START Exercise material

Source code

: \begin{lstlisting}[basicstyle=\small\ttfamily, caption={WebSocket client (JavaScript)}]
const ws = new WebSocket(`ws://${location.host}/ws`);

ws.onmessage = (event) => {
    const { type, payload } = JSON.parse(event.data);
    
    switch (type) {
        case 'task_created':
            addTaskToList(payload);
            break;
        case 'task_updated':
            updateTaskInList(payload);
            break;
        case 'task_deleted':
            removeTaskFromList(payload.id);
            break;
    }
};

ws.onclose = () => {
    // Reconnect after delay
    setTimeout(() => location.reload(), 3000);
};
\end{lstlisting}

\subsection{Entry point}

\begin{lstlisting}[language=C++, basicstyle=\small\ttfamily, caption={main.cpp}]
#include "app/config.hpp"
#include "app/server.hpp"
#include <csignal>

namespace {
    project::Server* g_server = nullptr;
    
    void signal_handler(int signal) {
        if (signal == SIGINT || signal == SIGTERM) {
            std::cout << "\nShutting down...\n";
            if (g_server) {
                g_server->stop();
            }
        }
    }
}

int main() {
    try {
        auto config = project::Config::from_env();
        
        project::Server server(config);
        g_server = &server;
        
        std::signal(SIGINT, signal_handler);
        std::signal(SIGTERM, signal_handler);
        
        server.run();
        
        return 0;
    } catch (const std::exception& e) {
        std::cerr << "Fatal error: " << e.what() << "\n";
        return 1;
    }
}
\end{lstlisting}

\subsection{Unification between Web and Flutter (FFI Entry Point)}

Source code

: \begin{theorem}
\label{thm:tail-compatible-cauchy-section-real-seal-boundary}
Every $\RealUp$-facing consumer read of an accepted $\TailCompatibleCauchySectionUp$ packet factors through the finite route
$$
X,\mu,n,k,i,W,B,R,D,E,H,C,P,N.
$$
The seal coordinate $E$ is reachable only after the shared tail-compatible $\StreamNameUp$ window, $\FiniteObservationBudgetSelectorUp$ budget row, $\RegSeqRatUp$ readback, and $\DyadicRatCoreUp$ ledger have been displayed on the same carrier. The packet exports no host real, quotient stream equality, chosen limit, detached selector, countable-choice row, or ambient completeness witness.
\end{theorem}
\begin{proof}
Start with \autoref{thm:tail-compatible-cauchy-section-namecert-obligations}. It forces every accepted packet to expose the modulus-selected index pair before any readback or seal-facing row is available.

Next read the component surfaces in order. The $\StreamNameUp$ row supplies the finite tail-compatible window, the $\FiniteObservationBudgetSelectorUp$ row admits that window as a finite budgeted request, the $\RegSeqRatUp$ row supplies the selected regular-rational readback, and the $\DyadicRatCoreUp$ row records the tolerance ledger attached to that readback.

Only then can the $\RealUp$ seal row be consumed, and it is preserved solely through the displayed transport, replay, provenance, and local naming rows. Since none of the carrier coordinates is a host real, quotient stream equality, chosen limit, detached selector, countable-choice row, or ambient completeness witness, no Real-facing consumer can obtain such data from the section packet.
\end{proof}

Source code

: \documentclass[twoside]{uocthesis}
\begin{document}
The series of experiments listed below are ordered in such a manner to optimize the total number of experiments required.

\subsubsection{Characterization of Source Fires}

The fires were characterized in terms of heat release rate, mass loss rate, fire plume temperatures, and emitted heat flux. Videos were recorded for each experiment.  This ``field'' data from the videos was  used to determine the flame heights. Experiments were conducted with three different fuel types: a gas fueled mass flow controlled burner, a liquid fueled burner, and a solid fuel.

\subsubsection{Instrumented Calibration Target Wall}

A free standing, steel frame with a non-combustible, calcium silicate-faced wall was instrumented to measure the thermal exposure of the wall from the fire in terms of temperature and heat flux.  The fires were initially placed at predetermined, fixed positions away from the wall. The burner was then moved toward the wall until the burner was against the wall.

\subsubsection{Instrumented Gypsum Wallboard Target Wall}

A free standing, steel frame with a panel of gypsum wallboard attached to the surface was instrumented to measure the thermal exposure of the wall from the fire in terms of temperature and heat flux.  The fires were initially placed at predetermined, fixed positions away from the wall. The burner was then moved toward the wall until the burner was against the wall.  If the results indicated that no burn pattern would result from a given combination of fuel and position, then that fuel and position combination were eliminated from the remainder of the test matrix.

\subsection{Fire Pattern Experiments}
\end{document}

END Exercise material

All the entries above need to be reproduced exactly.

• Written solution:
Source code

: \begin{lstlisting}[basicstyle=\small\ttfamily, caption={WebSocket client (JavaScript)}]
const ws = new WebSocket(`ws://${location.host}/ws`);

ws.onmessage = (event) => {
    const { type, payload } = JSON.parse(event.data);
    
    switch (type) {
        case 'task_created':
            addTaskToList(payload);
            break;
        case 'task_updated':
            updateTaskInList(payload);
            break;
        case 'task_deleted':
            removeTaskFromList(payload.id);
            break;
    }
};

ws.onclose = () => {
    // Reconnect after delay
    setTimeout(() => location.reload(), 3000);
};
\end{lstlisting}

\subsection{Entry point}

\begin{lstlisting}[language=C++, basicstyle=\small\ttfamily, caption={main.cpp}]
#include "app/config.hpp"
#include "app/server.hpp"
#include <csignal>

namespace {
    project::Server* g_server = nullptr;
    
    void signal_handler(int signal) {
        if (signal == SIGINT || signal == SIGTERM) {
            std::cout << "\nShutting down...\n";
            if (g_server) {
                g_server->stop();
            }
        }
    }
}

int main() {
    try {
        auto config = project::Config::from_env();
        
        project::Server server(config);
        g_server = &server;
        
        std::signal(SIGINT, signal_handler);
        std::signal(SIGTERM, signal_handler);
        
        server.run();
        
        return 0;
    } catch (const std::exception& e) {
        std::cerr << "Fatal error: " << e.what() << "\n";
        return 1;
    }
}
\end{lstlisting}

\subsection{Unification between Web and Flutter (FFI Entry Point)}

Source code

: \begin{theorem}
\label{thm:tail-compatible-cauchy-section-real-seal-boundary}
Every $\RealUp$-facing consumer read of an accepted $\TailCompatibleCauchySectionUp$ packet factors through the finite route
$$
X,\mu,n,k,i,W,B,R,D,E,H,C,P,N.
$$
The seal coordinate $E$ is reachable only after the shared tail-compatible $\StreamNameUp$ window, $\FiniteObservationBudgetSelectorUp$ budget row, $\RegSeqRatUp$ readback, and $\DyadicRatCoreUp$ ledger have been displayed on the same carrier. The packet exports no host real, quotient stream equality, chosen limit, detached selector, countable-choice row, or ambient completeness witness.
\end{theorem}
\begin{proof}
Start with \autoref{thm:tail-compatible-cauchy-section-namecert-obligations}. It forces every accepted packet to expose the modulus-selected index pair before any readback or seal-facing row is available.

Next read the component surfaces in order. The $\StreamNameUp$ row supplies the finite tail-compatible window, the $\FiniteObservationBudgetSelectorUp$ row admits that window as a finite budgeted request, the $\RegSeqRatUp$ row supplies the selected regular-rational readback, and the $\DyadicRatCoreUp$ row records the tolerance ledger attached to that readback.

Only then can the $\RealUp$ seal row be consumed, and it is preserved solely through the displayed transport, replay, provenance, and local naming rows. Since none of the carrier coordinates is a host real, quotient stream equality, chosen limit, detached selector, countable-choice row, or ambient completeness witness, no Real-facing consumer can obtain such data from the section packet.
\end{proof}

Source code

: \documentclass[twoside]{uocthesis}
\begin{document}
The series of experiments listed below are ordered in such a manner to optimize the total number of experiments required.

\subsubsection{Characterization of Source Fires}

The fires were characterized in terms of heat release rate, mass loss rate, fire plume temperatures, and emitted heat flux. Videos were recorded for each experiment.  This ``field'' data from the videos was  used to determine the flame heights. Experiments were conducted with three different fuel types: a gas fueled mass flow controlled burner, a liquid fueled burner, and a solid fuel.

\subsubsection{Instrumented Calibration Target Wall}

A free standing, steel frame with a non-combustible, calcium silicate-faced wall was instrumented to measure the thermal exposure of the wall from the fire in terms of temperature and heat flux.  The fires were initially placed at predetermined, fixed positions away from the wall. The burner was then moved toward the wall until the burner was against the wall.

\subsubsection{Instrumented Gypsum Wallboard Target Wall}

A free standing, steel frame with a panel of gypsum wallboard attached to the surface was instrumented to measure the thermal exposure of the wall from the fire in terms of temperature and heat flux.  The fires were initially placed at predetermined, fixed positions away from the wall. The burner was then moved toward the wall until the burner was against the wall.  If the results indicated that no burn pattern would result from a given combination of fuel and position, then that fuel and position combination were eliminated from the remainder of the test matrix.

\subsection{Fire Pattern Experiments}
\end{document}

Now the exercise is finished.